The cloud disaster recovery buzz has expanded the demands for DRaaS (DR as a service) solution. Managed disaster recovery is now a mainstream offering that is supported by more than 250 disaster recovery providers. DRaaS emerged to address the need of IT organizations — which did not have the required staffing and/or secondary center facility — to support increasingly aggressive recovery-time targets. Disaster recovery Providers’ monthly service pricing and cloud usage policies have become increasingly fragmented as a direct result of increased IaaS pricing competition. And the more flexible cloud usage policies from hyper-scale cloud providers. This evolution put the responsibility to recover from disaster in the cloud providers’ hands. Choosing DRaaS can be a smart decision depending on a few elements. For those of you who choose DRaaS or Disaster Recovery Providers, on top of the checklist I posted in the previous post, please consider three main factors:
Get the service from a DR expert team
Team that has a lot of experience in DR methodology, writing high level design and low level design, has experience with more than 50 implementations of DR, getting 24/7 personal support (with a service level agreement), taking responsibility for the networking, and a crew that learns, trains, and lives DR and business continuity planning.
Demand weekly or monthly DR tests.
Mandatory. Bear in mind that a DR working site ≠ replication, so although cloud providers seem like a good opportunity, they don’t cover all testing aspects. Your task when choosing a DRaaS recovery site is to get a highly available, resilient, on-demand infrastructure that is the ideal foundation for your DR environment. The test objectives are: to perform good state snapshots, to test application inside VM, to predict problems in DR before a disaster happens, and, bottom line, to have an RTO and RPO detailed report for every server. Performing good state snapshots is very important. We had two customers that got Crypto. The virus was replicated to the DR site. By creating a snapshot at every test, we helped those two customers — one of them got back in four days, and the other one got back one day.
DR product and not “backup and replication”
The common mistake at choosing the primary software or hardware to manage your DR lies at the bad perception that replication = DR. It does not!!! Replication ≠ DR ≠ Backup. When you chose the product, please bear in mind the following demands from it:
To be free to have the ability to change your production storage, to change the target site country, and to change your VM application. Hardware-based synchronous replication is often proprietary for each storage vendor and provides no cross-vendor replication, but your product should have no affinity to any hardware or storage provider or storage disaster recovery architecture (SCSI, Fibre Channel, iSCSI). This independence allows your product to be used on existing heterogeneous storage infrastructures and does not lock you in to a vendor for future purchases. Using a hardware-independent solution allows uses not possible with proprietary array-based solutions.
Online disaster recovery
Demand layer 2 replication to have the ability to auto-forward IP addresses at real disaster event. You don’t want to forward them manually at disaster point.
Ensure that the cloud provider service notifies you that server is down before you aware of it.
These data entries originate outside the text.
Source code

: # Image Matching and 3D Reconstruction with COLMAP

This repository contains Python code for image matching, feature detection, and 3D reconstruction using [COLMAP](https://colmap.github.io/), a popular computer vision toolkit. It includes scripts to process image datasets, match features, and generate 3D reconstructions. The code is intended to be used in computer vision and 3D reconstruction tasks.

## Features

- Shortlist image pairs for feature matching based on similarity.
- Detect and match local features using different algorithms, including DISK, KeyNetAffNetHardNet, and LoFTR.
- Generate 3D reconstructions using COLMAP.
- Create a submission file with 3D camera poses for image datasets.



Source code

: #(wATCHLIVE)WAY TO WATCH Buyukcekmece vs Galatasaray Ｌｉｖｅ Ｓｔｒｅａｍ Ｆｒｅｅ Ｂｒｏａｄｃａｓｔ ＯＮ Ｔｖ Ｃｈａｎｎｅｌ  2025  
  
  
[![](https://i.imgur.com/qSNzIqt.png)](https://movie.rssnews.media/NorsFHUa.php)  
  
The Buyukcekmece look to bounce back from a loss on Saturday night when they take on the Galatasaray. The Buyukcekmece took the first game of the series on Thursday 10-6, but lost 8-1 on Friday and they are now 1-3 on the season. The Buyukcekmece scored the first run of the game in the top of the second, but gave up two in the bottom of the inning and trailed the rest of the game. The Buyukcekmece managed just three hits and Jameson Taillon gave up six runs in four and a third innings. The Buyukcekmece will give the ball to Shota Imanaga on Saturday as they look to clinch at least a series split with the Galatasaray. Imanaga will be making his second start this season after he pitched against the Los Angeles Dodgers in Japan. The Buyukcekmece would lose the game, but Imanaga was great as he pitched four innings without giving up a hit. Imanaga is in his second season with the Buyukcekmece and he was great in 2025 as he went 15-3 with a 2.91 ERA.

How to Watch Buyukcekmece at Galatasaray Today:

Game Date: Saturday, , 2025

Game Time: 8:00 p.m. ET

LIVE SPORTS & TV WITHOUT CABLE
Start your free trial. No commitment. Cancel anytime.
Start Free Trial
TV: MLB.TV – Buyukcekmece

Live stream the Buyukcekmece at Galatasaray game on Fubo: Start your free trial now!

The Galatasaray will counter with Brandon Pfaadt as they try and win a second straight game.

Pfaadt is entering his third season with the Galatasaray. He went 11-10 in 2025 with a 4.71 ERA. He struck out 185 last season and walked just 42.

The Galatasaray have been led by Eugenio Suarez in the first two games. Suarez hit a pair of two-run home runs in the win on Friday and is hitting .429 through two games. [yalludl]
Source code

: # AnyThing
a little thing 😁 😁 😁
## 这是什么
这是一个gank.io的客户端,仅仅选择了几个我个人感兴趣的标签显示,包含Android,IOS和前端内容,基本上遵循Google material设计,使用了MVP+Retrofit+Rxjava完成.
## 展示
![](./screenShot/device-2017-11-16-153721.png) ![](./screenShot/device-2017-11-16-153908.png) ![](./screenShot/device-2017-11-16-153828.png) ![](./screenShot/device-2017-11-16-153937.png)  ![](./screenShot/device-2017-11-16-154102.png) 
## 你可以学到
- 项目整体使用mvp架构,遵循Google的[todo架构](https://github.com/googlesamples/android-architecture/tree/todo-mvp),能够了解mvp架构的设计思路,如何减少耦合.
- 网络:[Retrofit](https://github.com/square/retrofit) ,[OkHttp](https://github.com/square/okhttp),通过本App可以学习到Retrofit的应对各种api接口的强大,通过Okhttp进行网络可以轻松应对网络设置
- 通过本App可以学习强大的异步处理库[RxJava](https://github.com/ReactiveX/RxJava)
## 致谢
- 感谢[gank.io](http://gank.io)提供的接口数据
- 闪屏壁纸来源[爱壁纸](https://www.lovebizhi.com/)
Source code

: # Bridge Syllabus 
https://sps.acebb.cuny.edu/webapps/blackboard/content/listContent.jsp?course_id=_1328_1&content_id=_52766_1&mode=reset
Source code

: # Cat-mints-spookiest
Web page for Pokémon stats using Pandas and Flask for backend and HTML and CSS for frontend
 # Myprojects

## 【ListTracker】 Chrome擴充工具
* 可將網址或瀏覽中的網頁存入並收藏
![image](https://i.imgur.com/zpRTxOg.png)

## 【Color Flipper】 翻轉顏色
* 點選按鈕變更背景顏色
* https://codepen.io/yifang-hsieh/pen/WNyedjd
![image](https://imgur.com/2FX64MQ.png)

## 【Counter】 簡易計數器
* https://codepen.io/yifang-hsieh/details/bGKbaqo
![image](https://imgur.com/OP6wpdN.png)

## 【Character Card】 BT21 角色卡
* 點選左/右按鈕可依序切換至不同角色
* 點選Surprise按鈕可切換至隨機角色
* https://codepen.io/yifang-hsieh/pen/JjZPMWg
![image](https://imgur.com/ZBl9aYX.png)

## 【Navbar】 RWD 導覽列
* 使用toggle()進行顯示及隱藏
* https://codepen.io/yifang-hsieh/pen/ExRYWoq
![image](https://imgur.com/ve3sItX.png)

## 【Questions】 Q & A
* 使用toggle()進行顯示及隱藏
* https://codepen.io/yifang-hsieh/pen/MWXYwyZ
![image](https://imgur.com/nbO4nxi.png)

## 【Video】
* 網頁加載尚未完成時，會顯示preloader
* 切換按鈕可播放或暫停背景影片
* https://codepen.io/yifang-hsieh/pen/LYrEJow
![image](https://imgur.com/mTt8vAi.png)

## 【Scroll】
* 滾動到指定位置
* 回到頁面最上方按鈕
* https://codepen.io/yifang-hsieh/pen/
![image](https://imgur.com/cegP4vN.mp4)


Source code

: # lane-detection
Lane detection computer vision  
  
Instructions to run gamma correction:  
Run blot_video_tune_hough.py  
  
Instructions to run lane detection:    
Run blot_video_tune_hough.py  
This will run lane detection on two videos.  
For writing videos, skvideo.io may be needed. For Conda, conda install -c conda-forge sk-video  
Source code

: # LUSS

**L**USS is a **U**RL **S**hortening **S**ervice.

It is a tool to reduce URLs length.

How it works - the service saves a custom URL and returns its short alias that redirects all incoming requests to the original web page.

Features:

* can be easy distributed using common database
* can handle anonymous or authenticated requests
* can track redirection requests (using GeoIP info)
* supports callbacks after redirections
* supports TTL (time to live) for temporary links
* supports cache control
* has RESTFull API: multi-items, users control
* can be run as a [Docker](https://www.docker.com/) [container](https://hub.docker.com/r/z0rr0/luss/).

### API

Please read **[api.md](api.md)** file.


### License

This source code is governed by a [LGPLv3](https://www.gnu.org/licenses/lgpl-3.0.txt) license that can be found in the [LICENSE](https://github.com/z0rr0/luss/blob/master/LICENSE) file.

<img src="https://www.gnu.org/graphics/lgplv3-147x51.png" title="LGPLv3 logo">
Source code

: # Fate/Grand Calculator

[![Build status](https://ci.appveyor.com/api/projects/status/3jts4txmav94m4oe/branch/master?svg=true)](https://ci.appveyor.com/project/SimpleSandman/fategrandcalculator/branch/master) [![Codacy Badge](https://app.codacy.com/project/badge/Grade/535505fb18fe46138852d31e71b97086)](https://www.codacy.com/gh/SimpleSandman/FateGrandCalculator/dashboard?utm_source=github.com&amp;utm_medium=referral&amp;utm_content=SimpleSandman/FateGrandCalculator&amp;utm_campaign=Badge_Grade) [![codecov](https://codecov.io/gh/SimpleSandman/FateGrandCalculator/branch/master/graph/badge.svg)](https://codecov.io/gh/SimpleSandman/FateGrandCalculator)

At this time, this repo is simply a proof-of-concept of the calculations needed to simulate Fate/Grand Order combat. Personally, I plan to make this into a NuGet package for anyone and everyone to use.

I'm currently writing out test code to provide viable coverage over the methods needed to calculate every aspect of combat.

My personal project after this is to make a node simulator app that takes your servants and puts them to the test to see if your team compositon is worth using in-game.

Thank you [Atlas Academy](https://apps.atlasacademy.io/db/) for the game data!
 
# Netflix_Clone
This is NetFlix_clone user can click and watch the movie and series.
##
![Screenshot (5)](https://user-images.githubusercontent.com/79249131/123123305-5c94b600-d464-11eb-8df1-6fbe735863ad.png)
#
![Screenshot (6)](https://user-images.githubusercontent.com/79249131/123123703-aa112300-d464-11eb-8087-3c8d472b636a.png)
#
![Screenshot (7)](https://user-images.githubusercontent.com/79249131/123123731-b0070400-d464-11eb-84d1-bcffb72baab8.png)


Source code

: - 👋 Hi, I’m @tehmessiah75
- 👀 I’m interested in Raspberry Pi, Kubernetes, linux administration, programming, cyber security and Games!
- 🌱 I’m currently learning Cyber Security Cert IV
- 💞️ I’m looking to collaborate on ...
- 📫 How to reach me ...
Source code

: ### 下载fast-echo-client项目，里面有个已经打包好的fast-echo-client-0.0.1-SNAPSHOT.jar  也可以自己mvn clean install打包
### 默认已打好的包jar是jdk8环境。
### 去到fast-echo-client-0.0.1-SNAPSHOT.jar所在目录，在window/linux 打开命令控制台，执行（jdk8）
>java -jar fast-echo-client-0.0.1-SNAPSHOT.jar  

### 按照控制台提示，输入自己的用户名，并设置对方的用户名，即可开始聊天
Consistency in database systems refers to the requirement that any given database transaction must change affected data only in allowed ways. Any data written to the database must be valid according to all defined rules, including constraints, cascades, triggers, and any combination thereof. This does not guarantee correctness of the transaction in all ways the application programmer might have wanted (that is the responsibility of application-level code), but merely that any programming errors cannot result in the violation of any defined rules. Consistency is one of the four guarantees that define ACID transactions, however, significant ambiguity exists about the nature of this guarantee. It is defined variously as: * The guarantee that any transactions started in the future necessarily see the effects of other transactions committed in the past. * The guarantee that database constraints are not violated, particularly once a transaction commits. * The guarantee that operations in transactions are performed accurately, correctly, and with validity, with respect to application semantics. As these various definitions are not mutually exclusive, it is possible to design a system that guarantees “consistency” in every sense of the word, as most relational database management systems in common use today arguably do. Most databases like SQL or ORACLE are scalable, reliable, flexible, and high-performance relational database management systems for server-based systems. Your product needs to provides SQL disaster recovery real-time enterprise data protection and replication. Same for exchange server disaster recovery.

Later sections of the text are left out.